SEOUL, July 18 (UPI) — Defectors are requesting the protection of imprisoned families in North Korea under South Korean law.
Lawyers for a Democratic Society, a progressive South Korean legal organization, said Monday the probability that the current South Korean law system would accept the petition for habeas corpus is low, News 1 reported.
But given increased South Korean public interest in the human rights of North Koreans and government initiatives to take an active approach to North Korea human rights abuses, the case is being undertaken by a member of the legal NGO.
Habeas corpus is a legal action by means of which people can seek relief from imprisonment.
A LDS spokesman said the group has met twice with the defectors and conducted an “objective review of the legal situation.”
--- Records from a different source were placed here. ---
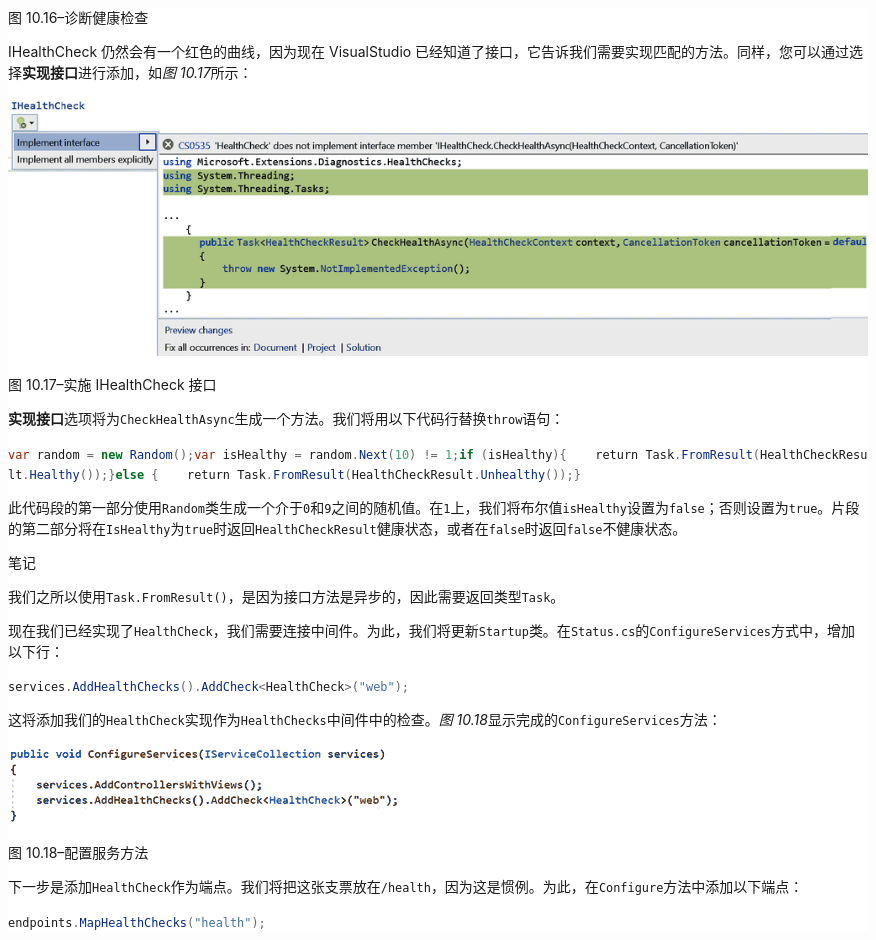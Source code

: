 图 10.16–诊断健康检查

IHealthCheck 仍然会有一个红色的曲线，因为现在 VisualStudio 已经知道了接口，它告诉我们需要实现匹配的方法。同样，您可以通过选择**实现接口**进行添加，如*图 10.17*所示：

![Figure 10.17 – Implementing the IHealthCheck interface ](img/Figure_10.17_B16559.jpg)

图 10.17–实施 IHealthCheck 接口

**实现接口**选项将为`CheckHealthAsync`生成一个方法。我们将用以下代码行替换`throw`语句：

```cs
var random = new Random();var isHealthy = random.Next(10) != 1;if (isHealthy){    return Task.FromResult(HealthCheckResult.Healthy());}else {    return Task.FromResult(HealthCheckResult.Unhealthy());}
```

此代码段的第一部分使用`Random`类生成一个介于`0`和`9`之间的随机值。在`1`上，我们将布尔值`isHealthy`设置为`false`；否则设置为`true`。片段的第二部分将在`IsHealthy`为`true`时返回`HealthCheckResult`健康状态，或者在`false`时返回`false`不健康状态。

笔记

我们之所以使用`Task.FromResult()`，是因为接口方法是异步的，因此需要返回类型`Task`。

现在我们已经实现了`HealthCheck`，我们需要连接中间件。为此，我们将更新`Startup`类。在`Status.cs`的`ConfigureServices`方式中，增加以下行：

```cs
services.AddHealthChecks().AddCheck<HealthCheck>("web");
```

这将添加我们的`HealthCheck`实现作为`HealthChecks`中间件中的检查。*图 10.18*显示完成的`ConfigureServices`方法：

![Figure 10.18 – ConfigureServices method ](img/Figure_10.18_B16559.jpg)

图 10.18–配置服务方法

下一步是添加`HealthCheck`作为端点。我们将把这张支票放在`/health`，因为这是惯例。为此，在`Configure`方法中添加以下端点：

```cs
endpoints.MapHealthChecks("health");
```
Ahead of the meeting, Choi Hyun-joon, a defector and founder of Unification Future Solidarity, the activist group, submitted the petition to Seoul’s Central District Court on July 1.
The petition was filed on behalf of six defectors in the South who have 20 family members in North Korean prison camps.
According to the defectors, the South Korean constitution recognizes North Korea as part of South Korean territory, and North Koreans are recognized as South Korean citizens.
Their human rights need to be protected, the activists say.
Past U.N. investigations show violations have taken place across various categories in North Korea, including access to food and freedom of expression and movement.
North Korea is sensitive to international criticism of its human rights record and has called statements on the country’s political prison camps, forced labor and summary executions “outright lies.”